Color flared in her cheeks. “I’m a dog’s companion! A dog’s companion doesn’t call a marquess by his Christian name.”

“Since a dog’s companion is untested ground,” he said, “I think we can establish our own rules. Call me Marcus.”

“Fine, Marcus.”

He drew in a breath, tamping down his frustration. He had to make her see that what he was offering was her best possible choice. Life presented so few options to a woman like her, but she did have choices, and he meant for her to have the best. “Think about it, Rosamund. I could set you up in a lovely little cottage somewhere. You wouldn’t even have to go back to London if you didn’t want to.”

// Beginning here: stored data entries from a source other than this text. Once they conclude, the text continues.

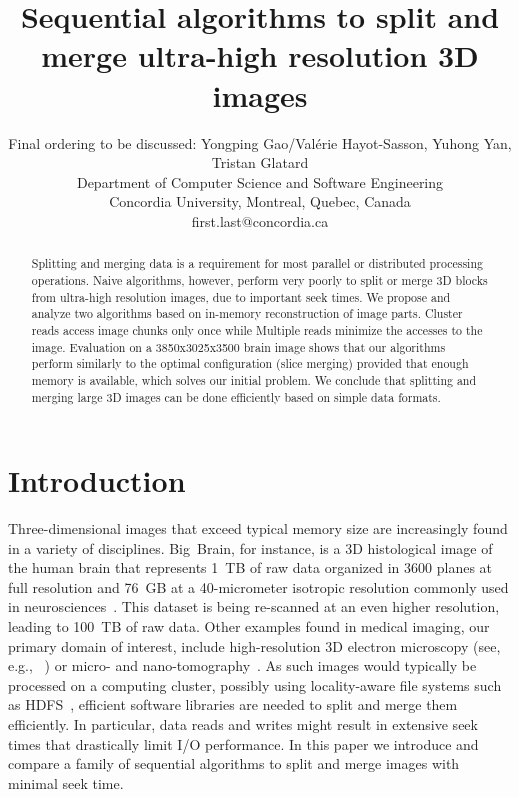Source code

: \documentclass[10pt, conference, compsocconf]{IEEEtran}
\newcommand{\todo}[1]{\marginpar{\parbox{18mm}{\flushleft\tiny\color{red}\textbf{TODO}:
      #1}}}
\begin{document}
\title{Sequential algorithms to split and merge ultra-high resolution 3D images}

\author{Final ordering
  to be discussed: Yongping Gao/Val\'erie Hayot-Sasson,
  Yuhong Yan, Tristan Glatard\\
  Department of Computer Science and Software Engineering\\ Concordia University, Montreal, Quebec, Canada\\
  {first.last}@concordia.ca
}

\maketitle

\begin{abstract}
  Splitting and merging data is a requirement for most parallel or
  distributed processing operations. Naive algorithms, however,
  perform very poorly to split or merge 3D blocks from ultra-high
  resolution images, due to important seek times. We propose and
  analyze two algorithms based on in-memory reconstruction of image
  parts. Cluster reads access image chunks only once while Multiple
  reads minimize the accesses to the image. Evaluation on a
  3850x3025x3500 brain image shows that our algorithms perform
  similarly to the optimal configuration (slice merging) provided that
  enough memory is available, which solves our initial problem.  We
  conclude that splitting and merging large 3D images can be done
  efficiently based on simple data formats.
\end{abstract}


\section{Introduction}

Three-dimensional images that exceed typical memory size are
increasingly found in a variety of disciplines. Big~Brain, for
\todo{summarize sizes} instance, is a 3D histological image of the human brain that
represents 1~TB of raw data organized in 3600 planes at full resolution
and 76~GB at a 40-micrometer isotropic resolution
commonly used in neurosciences~\cite{amunts2013bigbrain}. This dataset
is being re-scanned at an even higher resolution, leading to 100~TB of
raw data. Other examples found in medical imaging, our primary domain
of interest, include high-resolution 3D electron microscopy (see,
e.g., ~\cite{bock2011network}) or micro- and
nano-tomography~\cite{10.1371/journal.pone.0035691}. As such images
would typically be processed on a computing cluster, possibly using
locality-aware file systems such as HDFS~\cite{shvachko2010hadoop},
efficient software libraries are needed to split and merge them
efficiently. In particular, data reads and writes might result in
extensive seek times that drastically limit I/O performance.  In this
paper we introduce and compare a family of sequential algorithms to
split and merge images with minimal seek time.
\end{document}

“And then you would come and visit me, I suppose?”

“Yes, as often as I could. Rosamund, I quite like you.”

Rosamund, her heart sinking into her well-worn half boots, looked at Marcus crouched before her and forced herself to see not merely the man who had kissed her so passionately and just admitted he quite liked her. Because she loved that man. There was no use in avoiding the truth. Marcus was kind and good and smart and achingly handsome and desirable, and she loved him.

But he was also a wealthy aristocrat, the pinnacle of everything their society valued, and thus not for her. How could he ask her to surrender herself to him, to give up all hope of respectability? And, most painful of all, to become to him an amusement for which he made time?

“And when you marry?” she made herself ask.

He had the grace to look uncomfortable. “I don’t know. I am not in a rush to get married.”

“But there is someone special, isn’t there? Wasn’t there a mystery lady you and your grandmother were discussing?” She ought not to hope that he would abandon Poppy, since she was Poppy, and she treasured that he had been so smitten, even as she felt impatient that the thin veil of illusion was of so much more value than a flesh and blood woman.

He frowned. “There was someone who I thought was special, but I don’t know—” He cut himself off abruptly, as if he could not say anything further on the topic. “Rosamund, you and I might have a great deal of time together. I would make sure you were always well taken care of.” He cleared his throat. “And I would of course see to any children who resulted.”

She felt sick at the thought of children. Not of having children—nothing would have made her happier than to share children with a man she loved who loved her too. But that was the problem: She loved a man, but he didn’t love her.

Marcus liked her a great deal, she knew that. And he wanted her, quite a lot, considering the offer he was making. But his sights were rightly set on marrying a woman from the realm of lords and ladies. This was how life functioned, and one young woman from a scandal-plagued family who was facing an accusation of theft wouldn’t change that.

She stood up, needing to put distance between them, but he followed suit. “I can’t.”

“You can.”

“Very well, I won’t.”

Anger flickered in his eyes, though he kept his tone reasonable. “It’s the only good choice before you, Rosamund.”

Realistically, it probably was. Her wages for the time with Socrates would take her far, but they wouldn’t provide security. Marcus was offering her security, because she knew that once he assumed responsibility for her, he would never shirk it, no matter if he married or simply lost interest in her. He was that good of a man. A man who was entirely worthy of her love, but who could never be hers.

“I have to go inside.”

“We’re not done talking,” he said tightly.

“There’s nothing more to say. Socrates, come,” and he did, saving her from having to say anything more, and she left Marcus standing under the tree.